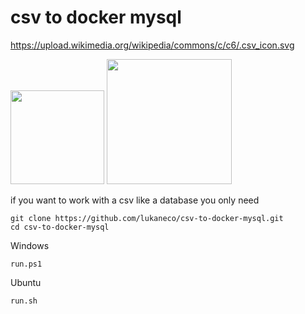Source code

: # csv to docker mysql
 
https://upload.wikimedia.org/wikipedia/commons/c/c6/.csv_icon.svg

<div>
<img  src="https://upload.wikimedia.org/wikipedia/commons/c/c6/.csv_icon.svg"  width="150px"  height="150px">
<img  src="https://www.exa.unicen.edu.ar/sites/default/files/docker-logo.png" width="200px">
</div>

if you want to work with a csv like a database you only need 

  
```console
git clone https://github.com/lukaneco/csv-to-docker-mysql.git
cd csv-to-docker-mysql
```
Windows
 ```console
run.ps1
```
Ubuntu
 ```console
run.sh
```


<!--stackedit_data:
eyJoaXN0b3J5IjpbLTE3MTExNjMxNTcsLTgxODYyODU3MywxNz
Q5Mzg1NzQ1LDU3MDAxMDA2NCwtNjYwMzU2OTQwLC0yNjIyMDQ2
MTksLTUxNDQwNDk3NywxNjY0MDkwMDE3XX0=
-->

PROMPT >> Each line from the start of the listing above through the line with "if you want" is what to output, exactly as written and without pictures.

RESPONSE >>
Source code

: # csv to docker mysql
 
https://upload.wikimedia.org/wikipedia/commons/c/c6/.csv_icon.svg

<div>
<img  src="https://upload.wikimedia.org/wikipedia/commons/c/c6/.csv_icon.svg"  width="150px"  height="150px">
<img  src="https://www.exa.unicen.edu.ar/sites/default/files/docker-logo.png" width="200px">
</div>

if you want to work with a csv like a database you only need 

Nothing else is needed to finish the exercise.